Exercise directions:
Give the number of lines in the records below that contain the word "hitting", and nothing more.

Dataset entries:
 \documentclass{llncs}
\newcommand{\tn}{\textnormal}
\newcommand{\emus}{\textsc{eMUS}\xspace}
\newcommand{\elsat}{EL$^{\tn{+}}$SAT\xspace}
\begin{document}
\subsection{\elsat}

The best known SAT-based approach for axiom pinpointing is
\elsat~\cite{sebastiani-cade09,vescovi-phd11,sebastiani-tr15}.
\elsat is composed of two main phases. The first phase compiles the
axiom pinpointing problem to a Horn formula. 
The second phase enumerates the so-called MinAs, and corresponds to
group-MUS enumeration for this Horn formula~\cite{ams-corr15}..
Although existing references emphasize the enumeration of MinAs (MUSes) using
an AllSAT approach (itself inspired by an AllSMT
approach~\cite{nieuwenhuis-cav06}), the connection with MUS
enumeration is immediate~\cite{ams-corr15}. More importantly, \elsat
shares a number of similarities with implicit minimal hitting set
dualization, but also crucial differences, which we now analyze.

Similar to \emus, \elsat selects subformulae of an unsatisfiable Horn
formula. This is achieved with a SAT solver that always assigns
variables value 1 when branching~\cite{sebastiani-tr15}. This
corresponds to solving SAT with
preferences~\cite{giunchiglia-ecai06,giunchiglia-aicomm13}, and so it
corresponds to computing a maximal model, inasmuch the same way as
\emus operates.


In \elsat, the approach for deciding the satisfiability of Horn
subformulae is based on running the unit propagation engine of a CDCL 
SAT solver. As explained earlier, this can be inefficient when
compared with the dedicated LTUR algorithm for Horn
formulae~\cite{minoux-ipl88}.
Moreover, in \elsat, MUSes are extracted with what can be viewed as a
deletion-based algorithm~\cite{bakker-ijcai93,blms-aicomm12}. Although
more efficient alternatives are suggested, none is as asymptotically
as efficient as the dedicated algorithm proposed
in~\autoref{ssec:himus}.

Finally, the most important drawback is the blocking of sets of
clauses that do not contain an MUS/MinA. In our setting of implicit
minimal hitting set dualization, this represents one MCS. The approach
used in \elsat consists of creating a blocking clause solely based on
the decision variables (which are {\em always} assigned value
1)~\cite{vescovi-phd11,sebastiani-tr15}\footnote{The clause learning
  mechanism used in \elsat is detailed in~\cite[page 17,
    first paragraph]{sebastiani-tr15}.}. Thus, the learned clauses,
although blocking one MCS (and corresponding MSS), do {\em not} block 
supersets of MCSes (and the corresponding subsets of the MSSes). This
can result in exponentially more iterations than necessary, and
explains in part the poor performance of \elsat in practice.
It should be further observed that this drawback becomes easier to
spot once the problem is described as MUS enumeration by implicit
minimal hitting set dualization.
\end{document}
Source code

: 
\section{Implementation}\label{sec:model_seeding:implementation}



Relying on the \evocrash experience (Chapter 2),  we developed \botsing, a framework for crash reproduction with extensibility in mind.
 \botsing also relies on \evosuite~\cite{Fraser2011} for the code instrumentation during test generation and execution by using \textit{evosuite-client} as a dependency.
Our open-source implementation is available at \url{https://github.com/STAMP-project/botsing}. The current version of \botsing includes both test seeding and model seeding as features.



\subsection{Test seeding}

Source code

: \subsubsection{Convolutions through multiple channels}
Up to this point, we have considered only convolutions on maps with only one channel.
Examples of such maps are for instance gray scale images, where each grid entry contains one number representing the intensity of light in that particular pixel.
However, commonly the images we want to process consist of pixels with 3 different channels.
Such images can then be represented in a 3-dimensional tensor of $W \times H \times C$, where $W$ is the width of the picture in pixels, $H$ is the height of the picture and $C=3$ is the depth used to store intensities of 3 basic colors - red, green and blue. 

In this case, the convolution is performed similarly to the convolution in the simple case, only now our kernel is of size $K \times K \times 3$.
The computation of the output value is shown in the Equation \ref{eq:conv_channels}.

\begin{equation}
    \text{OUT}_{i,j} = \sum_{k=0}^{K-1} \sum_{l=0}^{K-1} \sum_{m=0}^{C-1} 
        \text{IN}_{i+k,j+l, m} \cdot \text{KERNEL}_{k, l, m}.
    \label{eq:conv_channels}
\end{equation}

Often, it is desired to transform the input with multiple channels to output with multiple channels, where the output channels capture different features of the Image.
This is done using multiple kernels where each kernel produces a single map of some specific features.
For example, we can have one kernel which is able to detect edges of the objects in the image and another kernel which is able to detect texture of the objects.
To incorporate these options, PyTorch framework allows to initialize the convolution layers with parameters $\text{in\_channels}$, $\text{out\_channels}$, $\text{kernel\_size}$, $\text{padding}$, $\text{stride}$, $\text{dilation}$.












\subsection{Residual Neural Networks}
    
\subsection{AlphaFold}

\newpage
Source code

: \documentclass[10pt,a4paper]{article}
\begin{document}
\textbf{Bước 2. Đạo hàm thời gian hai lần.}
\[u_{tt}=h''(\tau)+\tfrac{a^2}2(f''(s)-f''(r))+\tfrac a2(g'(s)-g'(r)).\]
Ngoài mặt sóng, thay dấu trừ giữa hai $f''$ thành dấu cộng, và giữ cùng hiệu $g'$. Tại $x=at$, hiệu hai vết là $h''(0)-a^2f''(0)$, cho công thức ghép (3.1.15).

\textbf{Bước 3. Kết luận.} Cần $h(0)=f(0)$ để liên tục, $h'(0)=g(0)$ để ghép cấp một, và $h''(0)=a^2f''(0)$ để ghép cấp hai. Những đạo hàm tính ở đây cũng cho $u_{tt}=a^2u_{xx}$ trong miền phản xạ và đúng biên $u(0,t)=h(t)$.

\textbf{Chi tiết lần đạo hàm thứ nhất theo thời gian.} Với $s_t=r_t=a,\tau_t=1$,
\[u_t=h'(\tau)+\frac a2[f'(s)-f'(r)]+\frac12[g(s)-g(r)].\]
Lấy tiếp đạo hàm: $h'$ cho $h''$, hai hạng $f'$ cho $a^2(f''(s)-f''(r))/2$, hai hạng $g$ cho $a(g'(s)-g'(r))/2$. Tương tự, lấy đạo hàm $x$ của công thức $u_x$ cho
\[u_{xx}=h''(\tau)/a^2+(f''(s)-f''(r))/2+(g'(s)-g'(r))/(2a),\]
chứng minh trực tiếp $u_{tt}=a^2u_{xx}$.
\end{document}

Answer box:
3